Le violoncelle de Tristan Cornut se mêle à la guitare pour commencer, dans une curieuse transcription de la «Danse rituelle du feu», pas vraiment assumée par les interprètes. Suivent des bluettes sans grand intérêt, le dialogue se ne nouant vraiment qu'au détour du Cygne ou de la Fantaisie de Paganini, sans qu'on en perde le souffle pour autant. Lorsque vient le tour de Raphael Mata de jouer avec son maître, la complicité des interprètes se révèle enfin, et l'on se surprend à savourer la sonorité des guitares dans les deux danses d'Albéniz ou les extraits du Quintette de Boccherini. L'Adagio manque de souffle, et aurait pu à ce titre nous être épargné.

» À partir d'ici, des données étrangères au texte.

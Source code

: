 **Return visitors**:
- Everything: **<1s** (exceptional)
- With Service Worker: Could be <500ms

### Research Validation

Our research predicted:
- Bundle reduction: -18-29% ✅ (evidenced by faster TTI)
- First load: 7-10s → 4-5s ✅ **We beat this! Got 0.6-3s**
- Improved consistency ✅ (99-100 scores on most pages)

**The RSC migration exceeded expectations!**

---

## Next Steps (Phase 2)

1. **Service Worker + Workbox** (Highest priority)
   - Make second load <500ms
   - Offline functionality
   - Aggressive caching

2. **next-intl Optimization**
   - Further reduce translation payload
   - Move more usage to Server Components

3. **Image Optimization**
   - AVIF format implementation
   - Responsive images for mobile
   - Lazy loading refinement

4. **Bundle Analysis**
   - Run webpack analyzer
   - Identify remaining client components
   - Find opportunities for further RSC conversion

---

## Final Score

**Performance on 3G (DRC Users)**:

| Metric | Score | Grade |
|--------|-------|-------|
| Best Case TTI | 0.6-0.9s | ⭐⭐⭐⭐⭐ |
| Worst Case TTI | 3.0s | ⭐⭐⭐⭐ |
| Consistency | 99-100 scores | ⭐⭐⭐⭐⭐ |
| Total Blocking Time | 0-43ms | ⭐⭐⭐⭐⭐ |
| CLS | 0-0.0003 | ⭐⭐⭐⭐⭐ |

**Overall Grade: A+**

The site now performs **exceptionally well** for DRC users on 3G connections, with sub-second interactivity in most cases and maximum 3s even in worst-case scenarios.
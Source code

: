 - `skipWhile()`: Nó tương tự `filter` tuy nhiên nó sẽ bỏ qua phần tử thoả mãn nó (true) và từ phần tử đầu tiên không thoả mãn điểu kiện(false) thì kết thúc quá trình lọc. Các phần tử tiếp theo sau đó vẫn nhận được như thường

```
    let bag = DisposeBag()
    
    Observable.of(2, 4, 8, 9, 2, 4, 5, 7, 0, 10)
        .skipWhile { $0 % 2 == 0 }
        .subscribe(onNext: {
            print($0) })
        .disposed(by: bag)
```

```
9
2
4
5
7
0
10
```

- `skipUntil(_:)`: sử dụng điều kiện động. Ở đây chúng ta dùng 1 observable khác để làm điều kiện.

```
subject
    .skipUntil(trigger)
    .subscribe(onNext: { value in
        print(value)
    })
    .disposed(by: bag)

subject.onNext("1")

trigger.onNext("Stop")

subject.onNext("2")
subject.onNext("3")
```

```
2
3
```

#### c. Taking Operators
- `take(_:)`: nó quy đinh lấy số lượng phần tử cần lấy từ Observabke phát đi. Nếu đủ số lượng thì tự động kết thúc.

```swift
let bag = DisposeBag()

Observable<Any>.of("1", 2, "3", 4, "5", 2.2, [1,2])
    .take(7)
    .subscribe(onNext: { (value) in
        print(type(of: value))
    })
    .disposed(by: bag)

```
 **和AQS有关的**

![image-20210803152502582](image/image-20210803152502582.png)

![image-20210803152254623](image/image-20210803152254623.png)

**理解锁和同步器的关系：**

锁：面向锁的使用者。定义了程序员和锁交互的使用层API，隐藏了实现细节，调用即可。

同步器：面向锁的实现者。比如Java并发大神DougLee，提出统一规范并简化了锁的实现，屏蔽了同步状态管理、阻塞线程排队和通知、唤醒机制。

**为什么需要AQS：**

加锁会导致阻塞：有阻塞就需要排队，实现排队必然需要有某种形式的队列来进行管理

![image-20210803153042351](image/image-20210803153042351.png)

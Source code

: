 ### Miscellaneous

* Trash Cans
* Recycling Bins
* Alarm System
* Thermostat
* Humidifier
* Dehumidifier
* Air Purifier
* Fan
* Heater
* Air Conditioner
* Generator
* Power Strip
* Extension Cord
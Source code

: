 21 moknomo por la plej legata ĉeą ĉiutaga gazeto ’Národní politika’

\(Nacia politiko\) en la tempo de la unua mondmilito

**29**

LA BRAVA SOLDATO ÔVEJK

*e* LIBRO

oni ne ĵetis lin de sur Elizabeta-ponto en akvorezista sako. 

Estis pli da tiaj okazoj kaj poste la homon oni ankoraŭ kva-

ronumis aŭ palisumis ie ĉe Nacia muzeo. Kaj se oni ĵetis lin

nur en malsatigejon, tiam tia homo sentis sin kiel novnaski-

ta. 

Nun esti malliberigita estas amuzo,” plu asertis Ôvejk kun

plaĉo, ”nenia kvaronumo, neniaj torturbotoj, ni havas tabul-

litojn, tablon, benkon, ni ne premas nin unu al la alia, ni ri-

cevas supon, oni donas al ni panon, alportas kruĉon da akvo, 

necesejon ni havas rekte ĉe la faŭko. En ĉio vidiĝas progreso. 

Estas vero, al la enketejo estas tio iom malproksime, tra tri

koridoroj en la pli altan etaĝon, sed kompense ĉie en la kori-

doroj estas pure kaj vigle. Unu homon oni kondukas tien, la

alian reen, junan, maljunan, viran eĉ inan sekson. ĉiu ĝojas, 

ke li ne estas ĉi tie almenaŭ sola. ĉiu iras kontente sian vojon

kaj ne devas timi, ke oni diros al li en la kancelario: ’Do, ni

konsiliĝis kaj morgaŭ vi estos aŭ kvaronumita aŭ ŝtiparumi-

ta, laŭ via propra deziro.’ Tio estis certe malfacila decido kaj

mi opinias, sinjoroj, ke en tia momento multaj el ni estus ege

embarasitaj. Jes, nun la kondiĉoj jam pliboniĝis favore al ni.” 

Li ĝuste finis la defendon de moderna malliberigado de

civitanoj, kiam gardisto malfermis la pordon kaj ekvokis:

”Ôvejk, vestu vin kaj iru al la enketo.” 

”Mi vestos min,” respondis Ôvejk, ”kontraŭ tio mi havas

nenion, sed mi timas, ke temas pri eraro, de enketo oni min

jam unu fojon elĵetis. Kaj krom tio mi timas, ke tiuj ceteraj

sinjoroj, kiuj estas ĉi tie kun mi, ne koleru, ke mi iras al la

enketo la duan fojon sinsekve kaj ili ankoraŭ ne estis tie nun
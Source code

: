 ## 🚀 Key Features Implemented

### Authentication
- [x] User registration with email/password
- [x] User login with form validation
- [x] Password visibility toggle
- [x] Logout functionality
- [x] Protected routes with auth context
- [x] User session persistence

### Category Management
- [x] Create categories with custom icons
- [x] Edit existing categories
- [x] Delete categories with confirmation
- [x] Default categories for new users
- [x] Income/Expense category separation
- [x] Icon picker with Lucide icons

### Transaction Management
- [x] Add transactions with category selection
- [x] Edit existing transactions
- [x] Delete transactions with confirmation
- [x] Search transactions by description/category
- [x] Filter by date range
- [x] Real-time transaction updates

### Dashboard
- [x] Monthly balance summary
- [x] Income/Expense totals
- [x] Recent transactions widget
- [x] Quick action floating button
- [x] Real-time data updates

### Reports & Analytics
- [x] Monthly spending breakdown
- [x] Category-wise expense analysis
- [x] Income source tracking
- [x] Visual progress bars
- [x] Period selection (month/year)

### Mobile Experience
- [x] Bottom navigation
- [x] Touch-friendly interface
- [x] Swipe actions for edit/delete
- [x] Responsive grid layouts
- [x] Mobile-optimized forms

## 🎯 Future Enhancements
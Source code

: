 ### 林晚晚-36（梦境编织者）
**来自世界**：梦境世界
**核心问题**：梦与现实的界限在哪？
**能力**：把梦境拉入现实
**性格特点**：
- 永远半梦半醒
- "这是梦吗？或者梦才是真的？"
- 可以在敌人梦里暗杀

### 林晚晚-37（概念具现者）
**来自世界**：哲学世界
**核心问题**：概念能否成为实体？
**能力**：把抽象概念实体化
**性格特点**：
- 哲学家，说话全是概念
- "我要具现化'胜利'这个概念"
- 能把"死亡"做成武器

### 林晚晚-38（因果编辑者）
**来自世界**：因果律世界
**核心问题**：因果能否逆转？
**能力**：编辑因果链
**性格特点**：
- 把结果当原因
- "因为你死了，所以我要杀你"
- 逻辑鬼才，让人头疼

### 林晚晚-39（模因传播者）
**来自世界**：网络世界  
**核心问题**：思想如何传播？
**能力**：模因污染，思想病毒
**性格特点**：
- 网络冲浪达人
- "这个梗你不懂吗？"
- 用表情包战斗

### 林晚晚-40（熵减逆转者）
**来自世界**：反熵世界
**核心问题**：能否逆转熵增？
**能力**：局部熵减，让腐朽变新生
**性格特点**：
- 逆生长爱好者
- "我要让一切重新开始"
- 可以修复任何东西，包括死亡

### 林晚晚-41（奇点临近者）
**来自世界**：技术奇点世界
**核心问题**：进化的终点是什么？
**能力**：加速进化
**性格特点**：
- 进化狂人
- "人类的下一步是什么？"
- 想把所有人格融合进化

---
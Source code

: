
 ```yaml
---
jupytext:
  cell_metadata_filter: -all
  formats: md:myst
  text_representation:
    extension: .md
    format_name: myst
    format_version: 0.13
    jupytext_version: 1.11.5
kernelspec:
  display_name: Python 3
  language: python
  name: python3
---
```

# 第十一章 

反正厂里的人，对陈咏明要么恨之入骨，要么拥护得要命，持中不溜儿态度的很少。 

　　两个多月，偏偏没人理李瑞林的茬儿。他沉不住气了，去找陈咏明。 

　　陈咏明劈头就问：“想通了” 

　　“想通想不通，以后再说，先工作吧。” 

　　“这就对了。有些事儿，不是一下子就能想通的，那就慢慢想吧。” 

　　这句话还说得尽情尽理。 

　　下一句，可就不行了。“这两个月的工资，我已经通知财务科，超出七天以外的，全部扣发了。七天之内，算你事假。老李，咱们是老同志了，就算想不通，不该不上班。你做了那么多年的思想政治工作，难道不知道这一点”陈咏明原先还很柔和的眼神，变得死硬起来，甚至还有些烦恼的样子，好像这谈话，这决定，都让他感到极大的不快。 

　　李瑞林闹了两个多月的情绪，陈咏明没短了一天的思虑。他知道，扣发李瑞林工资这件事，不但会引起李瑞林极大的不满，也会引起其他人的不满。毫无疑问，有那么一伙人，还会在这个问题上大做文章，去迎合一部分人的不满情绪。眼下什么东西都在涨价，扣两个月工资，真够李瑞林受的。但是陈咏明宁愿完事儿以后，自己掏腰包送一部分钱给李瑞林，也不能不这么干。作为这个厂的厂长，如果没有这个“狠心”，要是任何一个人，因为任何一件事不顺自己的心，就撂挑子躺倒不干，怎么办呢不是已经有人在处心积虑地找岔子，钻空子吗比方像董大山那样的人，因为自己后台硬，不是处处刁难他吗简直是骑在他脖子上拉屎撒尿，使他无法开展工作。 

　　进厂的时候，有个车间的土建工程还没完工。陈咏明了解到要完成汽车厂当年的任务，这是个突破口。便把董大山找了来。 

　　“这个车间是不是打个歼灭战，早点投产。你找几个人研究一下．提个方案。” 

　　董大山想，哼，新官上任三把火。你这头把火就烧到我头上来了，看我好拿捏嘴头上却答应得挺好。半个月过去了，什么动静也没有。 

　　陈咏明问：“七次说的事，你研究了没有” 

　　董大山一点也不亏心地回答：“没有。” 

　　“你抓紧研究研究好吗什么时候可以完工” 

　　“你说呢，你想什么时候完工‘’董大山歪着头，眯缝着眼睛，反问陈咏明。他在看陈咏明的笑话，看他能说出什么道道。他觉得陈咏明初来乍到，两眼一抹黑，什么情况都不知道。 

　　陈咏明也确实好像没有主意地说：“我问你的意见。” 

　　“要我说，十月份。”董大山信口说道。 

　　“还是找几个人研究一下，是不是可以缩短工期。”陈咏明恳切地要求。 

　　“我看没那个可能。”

Arrivé à plus des deux tiers de l'enregistrement, on constate que ce début accuse tout de même un manque de relief certain. Et l'ironie du sort fait que le moment de grâce musicale n'intervient réellement qu'en dernière partie de programme, réservé à Emmanuel Rossfelder. La Sonate de Sor, d'inspiration plus que classique, c'est à dire parfaitement prévisible, se révèle sous les doigts de l'interprète, dont le raffinement dans le traitement des textures polyphoniques est simplement délectable. Las ! Lui n'a pas besoin d'être secondé dans sa carrière !
Choix des pièces hasardeux, verdeur des jeunes interprètes, c'est peu dire que le tout ne prend pas. On aura beau applaudir le projet, l'enregistrement qui en résulte n'est pas à entendre, mais à écouter tout au mieux.